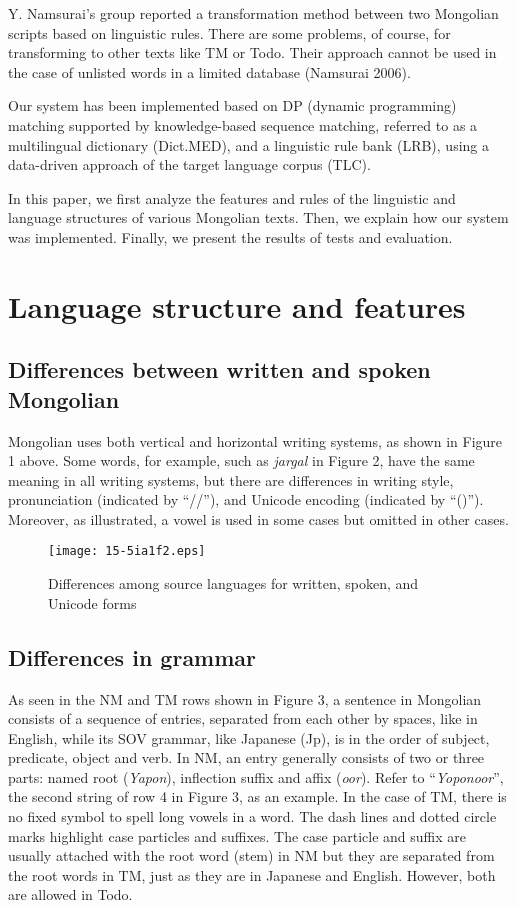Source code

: \documentclass[english]{jnlp_1.4}
\begin{document}
Y. Namsurai's group reported a transformation method between two Mongolian 
scripts based on linguistic rules. There are some problems, of course, for 
transforming to other texts like TM or Todo. Their approach cannot be used 
in the case of unlisted words in a limited database (Namsurai 2006).

Our system has been implemented based on DP (dynamic programming) matching 
supported by knowledge-based sequence matching, referred to as a 
multilingual dictionary (Dict.MED), and a linguistic rule bank (LRB), using 
a data-driven approach of the target language corpus (TLC).

In this paper, we first analyze the features and rules of the linguistic and 
language structures of various Mongolian texts. Then, we explain how our 
system was implemented. Finally, we present the results of tests and 
evaluation.


\section{Language structure and features}


\subsection{Differences between written and spoken Mongolian}

Mongolian uses both vertical and horizontal writing systems, as shown in 
Figure 1 above. Some words, for example, such as \textit{jargal} in Figure 2, have the same 
meaning in all writing systems, but there are differences in writing style, 
pronunciation (indicated by ``//''), and Unicode encoding (indicated by 
``()''). Moreover, as illustrated, a vowel is used in some cases but omitted 
in other cases.

\begin{figure}[b]
\centerline{\texttt{[image: 15-5ia1f2.eps]}}
\caption{Differences among source languages for written, spoken, and Unicode forms}
\label{fig2}
\end{figure}



\subsection{Differences in grammar}

As seen in the NM and TM rows shown in Figure 3, a sentence in Mongolian 
consists of a sequence of entries, separated from each other by spaces, like 
in English, while its SOV grammar, like Japanese (Jp), is in the order of 
subject, predicate, object and verb. In NM, an entry generally consists of 
two or three parts: named root (\textit{Yapon}), inflection suffix and affix (\textit{oor}). Refer to 
``\textit{Yoponoor}'', the second string of row 4 in Figure 3, as an example. In the case of 
TM, there is no fixed symbol to spell long vowels in a word. The dash lines 
and dotted circle marks highlight case particles and suffixes. The case 
particle and suffix are usually attached with the root word (stem) in NM but 
they are separated from the root words in TM, just as they are in Japanese 
and English. However, both are allowed in Todo.
\end{document}
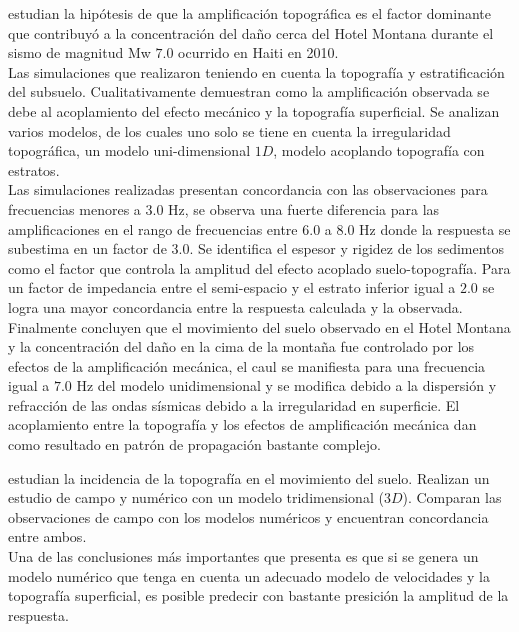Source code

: \documentclass[spanish,letterpaper,12pt,twoside,openany]{article}
\begin{document}
\citep{Assimaki2013} estudian la hipótesis de que la amplificación topográfica es el factor dominante que contribuyó a la concentración del daño cerca del Hotel Montana durante el sismo de magnitud Mw $7.0$ ocurrido en Haiti en 2010.\\
%
Las simulaciones que realizaron teniendo en cuenta la topografía y estratificación del subsuelo. Cualitativamente demuestran como la amplificación observada se debe al acoplamiento del efecto mecánico y la topografía superficial. Se analizan varios modelos, de los cuales uno solo se tiene en cuenta la irregularidad topográfica, un modelo uni-dimensional $1D$, modelo acoplando topografía con estratos.\\
%
Las simulaciones realizadas presentan concordancia con las observaciones para frecuencias menores a $3.0$ Hz, se observa una fuerte diferencia para las amplificaciones en el rango de frecuencias entre $6.0$ a $8.0$ Hz donde la respuesta se subestima en un factor de $3.0$. Se identifica el espesor y rigidez de los sedimentos como el factor que controla la amplitud del efecto acoplado suelo-topografía. Para un factor de impedancia entre el semi-espacio y el estrato inferior igual a $2.0$ se logra una mayor concordancia entre la respuesta calculada y la observada.\\
%
Finalmente concluyen que el movimiento del suelo observado en el Hotel Montana y la concentración del daño en la cima de la montaña fue controlado por los efectos de la amplificación mecánica, el caul se manifiesta para una frecuencia igual a $7.0$ Hz del modelo unidimensional y se modifica debido a la dispersión y refracción de las ondas sísmicas debido a la irregularidad en superficie. El acoplamiento entre la topografía y los efectos de amplificación mecánica dan como resultado en patrón de propagación bastante complejo.

\citep{Hartzell2013} estudian la incidencia de la topografía en el movimiento del suelo. Realizan un estudio de campo y numérico con un modelo tridimensional ($3D$). Comparan las observaciones de campo con los modelos numéricos y encuentran concordancia entre ambos.\\
%
Una de las conclusiones más importantes que presenta es que si se genera un modelo numérico que tenga en cuenta un adecuado modelo de velocidades y la topografía superficial, es posible predecir con bastante presición la amplitud de la respuesta.
%
%
\end{document}
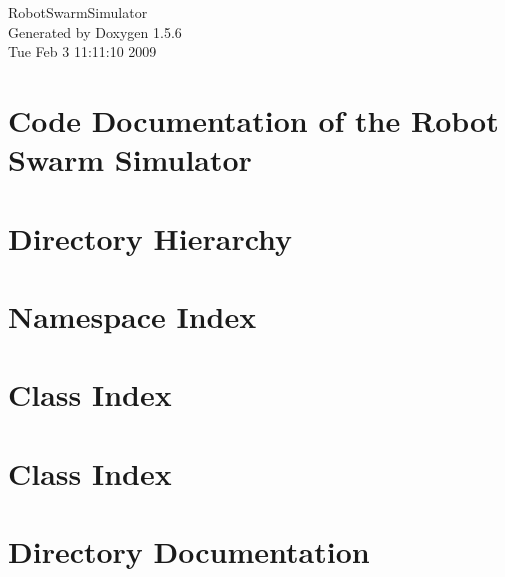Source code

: \documentclass[a4paper]{book}
\begin{document}
\begin{titlepage}
\vspace*{7cm}
\begin{center}
{\Large RobotSwarmSimulator }\\
\vspace*{1cm}
{\large Generated by Doxygen 1.5.6}\\
\vspace*{0.5cm}
{\small Tue Feb 3 11:11:10 2009}\\
\end{center}
\end{titlepage}
\clearemptydoublepage
{}
\tableofcontents
\clearemptydoublepage
{}
\chapter{Code Documentation of the Robot Swarm Simulator}
\label{index}\hypertarget{index}{}
\chapter{Directory Hierarchy}

\chapter{Namespace Index}

\chapter{Class Index}

\chapter{Class Index}

\chapter{Directory Documentation}














\end{document}
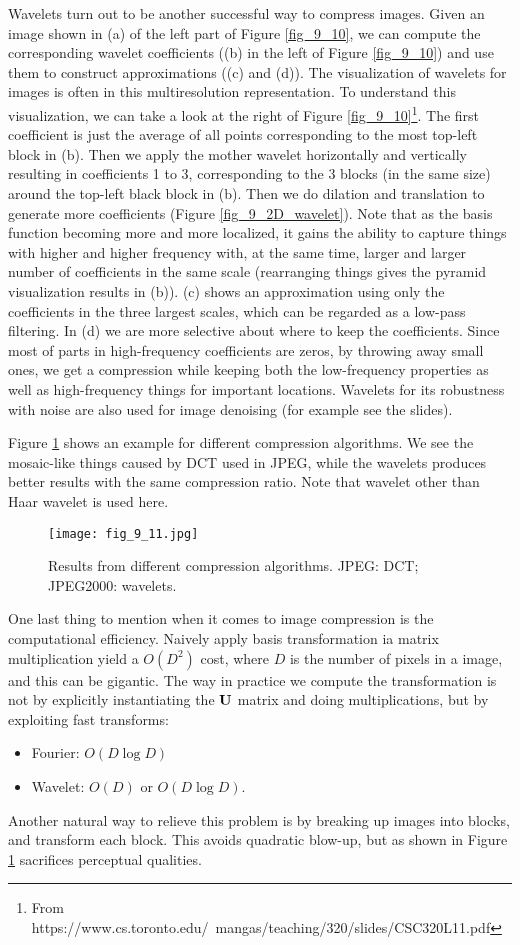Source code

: \documentclass[../main.tex]{subfiles}
\begin{document}
\par Wavelets turn out to be another successful way to compress images. Given an image shown in (a) of the left part of Figure \ref{fig_9_10}, we can compute the corresponding wavelet coefficients ((b) in the left of Figure \ref{fig_9_10}) and use them to construct approximations ((c) and (d)). The visualization of wavelets for images is often in this multiresolution representation. To understand this visualization, we can take a look at the right of Figure \ref{fig_9_10}\footnote{From https://www.cs.toronto.edu/~mangas/teaching/320/slides/CSC320L11.pdf
}. The first coefficient is just the average of all points corresponding to the most top-left block in (b). Then we apply the mother wavelet horizontally and vertically resulting in coefficients 1 to 3, corresponding to the 3 blocks (in the same size) around the top-left black block in (b). Then we do dilation and translation to generate more coefficients (Figure \ref{fig_9_2D_wavelet}). Note that as the basis function becoming more and more localized, it gains the ability to capture things with higher and higher frequency with, at the same time, larger and larger number of coefficients in the same scale (rearranging things gives the pyramid visualization results in (b)). (c) shows an approximation using only the coefficients in the three largest scales, which can be regarded as a low-pass filtering. In (d) we are more selective about where to keep the coefficients. Since most of parts in high-frequency coefficients are zeros, by throwing away small ones, we get a compression while keeping both the low-frequency properties as well as high-frequency things for important locations. Wavelets for its robustness with noise are also used for image denoising (for example see the slides).
\par Figure \ref{fig_9_11} shows an example for different compression algorithms. We see the mosaic-like things caused by DCT used in JPEG, while the wavelets produces better results with the same compression ratio. Note that wavelet other than Haar wavelet is used here.
\begin{figure}[h] 
	\centering 
	\texttt{[image: fig\_9\_11.jpg]} 
	\caption{Results from different compression algorithms. JPEG: DCT; JPEG2000: wavelets.}\label{fig_9_11}
\end{figure}
One last thing to mention when it comes to image compression is the computational efficiency. Naively apply basis transformation ia matrix multiplication yield a $O(D^2)$ cost, where $D$ is the number of pixels in a image, and this can be gigantic. The way in practice we compute the transformation is not by explicitly instantiating the ${\bf U}$ matrix and doing multiplications, but by exploiting fast transforms:
\begin{itemize}
	\item Fourier: $O(D\log D)$
	\item Wavelet: $O(D)$ or $O(D\log D)$.
\end{itemize}
Another natural way to relieve this problem is by breaking up images into blocks, and transform each block. This avoids quadratic blow-up, but as shown in Figure \ref{fig_9_11} sacrifices perceptual qualities.
\end{document}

━━━━━━

**PROBLEM DESCRIPTION**. Within the listing above, work out the number of lines that hold "transformation", and give that number alone.

**SOLVED PROBLEM**. 2